A vast majority—90%—of data loss prevention (DLP) violations occur in cloud storage apps, mostly affecting enterprise confidential intellectual property or customer and regulated data.
According to the Summer 2015 Netskope Cloud Report, 17.9% of all files in enterprise-sanctioned cloud apps violate at least one DLP policy, which are internal rules set to govern the usage of personally identifiable information (PII), payment card information (PCI), personal health information (PHI), source code, profanity and confidential or top-secret information.
Of those DLP-violating files, one in five (22.2%) were shared with one or more people outside of the company.
Among the different types of mishandled sensitive content across aggregate Netskope Active Platform customers, more than half are either PII or PCI. The highest incidence of DLP policy violations occurred with PII at 26.8%, while PCI represented the second highest, at 24.3%.
The firm pointed out that the rate of mishandled information is probably actually much higher.

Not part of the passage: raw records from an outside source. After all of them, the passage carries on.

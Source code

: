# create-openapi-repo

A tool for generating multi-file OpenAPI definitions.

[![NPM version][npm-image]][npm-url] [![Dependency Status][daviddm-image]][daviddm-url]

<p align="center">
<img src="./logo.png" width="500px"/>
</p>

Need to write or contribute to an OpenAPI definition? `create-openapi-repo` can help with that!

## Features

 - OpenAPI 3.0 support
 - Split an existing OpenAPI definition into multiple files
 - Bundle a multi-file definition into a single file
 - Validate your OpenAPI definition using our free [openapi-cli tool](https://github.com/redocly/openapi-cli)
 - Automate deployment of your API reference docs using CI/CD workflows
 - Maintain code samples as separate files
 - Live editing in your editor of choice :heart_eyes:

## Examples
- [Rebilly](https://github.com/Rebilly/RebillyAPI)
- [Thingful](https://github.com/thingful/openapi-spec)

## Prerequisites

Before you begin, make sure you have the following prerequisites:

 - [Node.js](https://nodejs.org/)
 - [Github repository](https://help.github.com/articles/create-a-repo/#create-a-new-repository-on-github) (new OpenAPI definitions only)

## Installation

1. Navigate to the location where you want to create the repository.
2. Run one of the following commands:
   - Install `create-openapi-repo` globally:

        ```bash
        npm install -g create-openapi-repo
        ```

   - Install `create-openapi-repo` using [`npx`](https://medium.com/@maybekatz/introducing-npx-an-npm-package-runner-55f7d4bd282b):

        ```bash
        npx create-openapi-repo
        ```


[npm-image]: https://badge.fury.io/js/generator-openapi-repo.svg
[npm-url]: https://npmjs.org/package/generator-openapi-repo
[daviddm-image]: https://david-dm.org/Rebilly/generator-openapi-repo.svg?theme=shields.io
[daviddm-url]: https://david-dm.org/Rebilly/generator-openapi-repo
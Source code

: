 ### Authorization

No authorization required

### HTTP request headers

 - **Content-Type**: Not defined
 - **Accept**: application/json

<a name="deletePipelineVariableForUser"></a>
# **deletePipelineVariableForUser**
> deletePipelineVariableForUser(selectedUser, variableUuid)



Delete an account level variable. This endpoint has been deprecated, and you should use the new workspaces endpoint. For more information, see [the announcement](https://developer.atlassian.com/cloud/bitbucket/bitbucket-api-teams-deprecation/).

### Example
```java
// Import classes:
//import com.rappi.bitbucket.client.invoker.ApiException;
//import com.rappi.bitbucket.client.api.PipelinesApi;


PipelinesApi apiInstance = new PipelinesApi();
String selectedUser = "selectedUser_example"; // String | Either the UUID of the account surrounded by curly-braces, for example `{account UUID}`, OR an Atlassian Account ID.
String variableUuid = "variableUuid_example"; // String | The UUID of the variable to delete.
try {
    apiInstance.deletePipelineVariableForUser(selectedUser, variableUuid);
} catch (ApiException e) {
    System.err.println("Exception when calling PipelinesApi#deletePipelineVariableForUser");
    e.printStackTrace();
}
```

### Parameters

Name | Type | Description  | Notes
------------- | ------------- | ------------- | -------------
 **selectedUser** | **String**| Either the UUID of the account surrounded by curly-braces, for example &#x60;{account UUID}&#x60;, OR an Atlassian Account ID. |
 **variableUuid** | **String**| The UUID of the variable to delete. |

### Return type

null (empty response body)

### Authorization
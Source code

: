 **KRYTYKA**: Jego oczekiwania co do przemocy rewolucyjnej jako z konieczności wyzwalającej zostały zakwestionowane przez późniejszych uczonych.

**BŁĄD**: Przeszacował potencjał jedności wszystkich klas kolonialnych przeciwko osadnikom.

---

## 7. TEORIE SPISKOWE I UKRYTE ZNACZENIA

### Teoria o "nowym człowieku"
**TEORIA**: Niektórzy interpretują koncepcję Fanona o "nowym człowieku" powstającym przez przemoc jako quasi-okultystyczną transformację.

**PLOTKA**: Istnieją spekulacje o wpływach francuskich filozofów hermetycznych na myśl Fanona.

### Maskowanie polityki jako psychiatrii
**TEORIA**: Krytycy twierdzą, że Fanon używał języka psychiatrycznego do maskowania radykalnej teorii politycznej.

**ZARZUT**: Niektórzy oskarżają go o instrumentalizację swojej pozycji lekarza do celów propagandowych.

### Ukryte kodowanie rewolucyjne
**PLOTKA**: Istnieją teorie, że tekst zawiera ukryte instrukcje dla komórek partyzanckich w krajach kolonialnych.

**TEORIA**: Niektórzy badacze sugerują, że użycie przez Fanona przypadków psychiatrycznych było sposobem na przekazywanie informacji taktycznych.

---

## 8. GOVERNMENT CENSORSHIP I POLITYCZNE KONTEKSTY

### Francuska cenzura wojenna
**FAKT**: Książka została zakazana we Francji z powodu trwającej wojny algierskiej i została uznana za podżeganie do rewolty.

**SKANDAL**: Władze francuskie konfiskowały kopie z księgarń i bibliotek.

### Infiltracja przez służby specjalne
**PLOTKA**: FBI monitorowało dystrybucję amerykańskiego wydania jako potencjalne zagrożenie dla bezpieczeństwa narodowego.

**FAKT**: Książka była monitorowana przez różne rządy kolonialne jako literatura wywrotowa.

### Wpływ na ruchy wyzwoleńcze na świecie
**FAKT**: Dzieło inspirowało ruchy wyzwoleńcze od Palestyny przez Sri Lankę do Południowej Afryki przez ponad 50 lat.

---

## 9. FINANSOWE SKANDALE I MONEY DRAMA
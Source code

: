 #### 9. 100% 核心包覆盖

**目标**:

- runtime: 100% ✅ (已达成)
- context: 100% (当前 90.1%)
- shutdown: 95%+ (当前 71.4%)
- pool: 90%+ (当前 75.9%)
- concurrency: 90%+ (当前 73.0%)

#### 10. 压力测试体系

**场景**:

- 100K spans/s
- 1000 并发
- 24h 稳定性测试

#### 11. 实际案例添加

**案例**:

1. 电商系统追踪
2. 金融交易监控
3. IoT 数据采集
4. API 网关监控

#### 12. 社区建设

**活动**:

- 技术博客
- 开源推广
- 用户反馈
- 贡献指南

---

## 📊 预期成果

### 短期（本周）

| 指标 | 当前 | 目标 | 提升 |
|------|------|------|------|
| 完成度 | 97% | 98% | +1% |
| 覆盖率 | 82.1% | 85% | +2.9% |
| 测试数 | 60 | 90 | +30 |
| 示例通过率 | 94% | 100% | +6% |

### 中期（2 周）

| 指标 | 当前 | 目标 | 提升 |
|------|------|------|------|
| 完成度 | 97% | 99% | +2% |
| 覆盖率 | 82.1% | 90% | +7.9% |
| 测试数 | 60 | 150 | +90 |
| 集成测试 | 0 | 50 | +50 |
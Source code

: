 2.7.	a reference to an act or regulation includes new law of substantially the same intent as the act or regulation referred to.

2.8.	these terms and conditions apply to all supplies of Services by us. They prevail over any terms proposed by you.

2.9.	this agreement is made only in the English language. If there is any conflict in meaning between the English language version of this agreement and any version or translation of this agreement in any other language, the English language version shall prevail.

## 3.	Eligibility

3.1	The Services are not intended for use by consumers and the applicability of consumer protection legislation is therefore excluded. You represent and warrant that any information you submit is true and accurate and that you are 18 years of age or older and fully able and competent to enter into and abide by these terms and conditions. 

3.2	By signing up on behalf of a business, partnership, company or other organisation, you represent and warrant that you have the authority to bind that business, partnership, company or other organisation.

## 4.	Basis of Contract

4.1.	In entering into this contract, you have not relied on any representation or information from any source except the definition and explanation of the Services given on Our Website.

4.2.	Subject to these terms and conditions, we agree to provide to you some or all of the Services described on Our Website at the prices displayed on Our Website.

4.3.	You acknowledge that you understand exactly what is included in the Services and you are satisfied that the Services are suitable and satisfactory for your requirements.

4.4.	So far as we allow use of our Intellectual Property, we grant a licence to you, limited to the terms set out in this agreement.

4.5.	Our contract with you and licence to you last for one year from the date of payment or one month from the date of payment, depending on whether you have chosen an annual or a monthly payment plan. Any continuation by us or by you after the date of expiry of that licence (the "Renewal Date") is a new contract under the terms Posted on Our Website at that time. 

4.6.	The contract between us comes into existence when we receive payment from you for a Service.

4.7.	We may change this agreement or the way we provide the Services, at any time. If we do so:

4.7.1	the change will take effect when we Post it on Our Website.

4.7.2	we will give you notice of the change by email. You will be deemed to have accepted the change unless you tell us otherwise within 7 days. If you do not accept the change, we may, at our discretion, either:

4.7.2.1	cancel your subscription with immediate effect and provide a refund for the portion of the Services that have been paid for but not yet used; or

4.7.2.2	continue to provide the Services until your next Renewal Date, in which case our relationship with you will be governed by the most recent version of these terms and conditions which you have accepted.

“It is worth noting that two things need to happen for a policy violation to occur: IT needs to set the policy, and a user needs to trigger it,” said Ashish Garg, a researcher at Netskope, in a blog. “So even if sensitive data is in the cloud, if it’s not being specifically targeted in a DLP policy, it won’t be detected. We expect confidential violations to grow in numbers as enterprises get to the next level with their custom, regex policies and identify more information they want to protect.”
At the same time, the report found that enterprises are beginning to consolidate apps, especially those in the marketing, collaboration and productivity categories. Overall, the average number of cloud apps used by enterprises has declined for the first time, from 511 in the last quarterly report to 483 now.
Unfortunately, those apps are no more secure than they ever have been—there was no corresponding increase in apps being enterprise-ready.
A whopping 89.6% of the apps lack the security, audit and certification, service-level agreement (SLA), legal, and vulnerability capabilities required for safe cloud enablement.
“With so many cloud apps in the enterprise lacking the capabilities required for safe enablement, it is imperative that IT possess a holistic view of cloud app usage to inform proactive policies that reduce the risk of losing sensitive data,” said Sanjay Beri, CEO and founder at Netskope, in a statement. “More than just knowing where violations occur, it’s important to know how they are occurring and what steps can be taken to mitigate such behaviors. While awareness is growing, it’s clear that there’s still a long road ahead to ensuring safer enterprise cloud app usage.”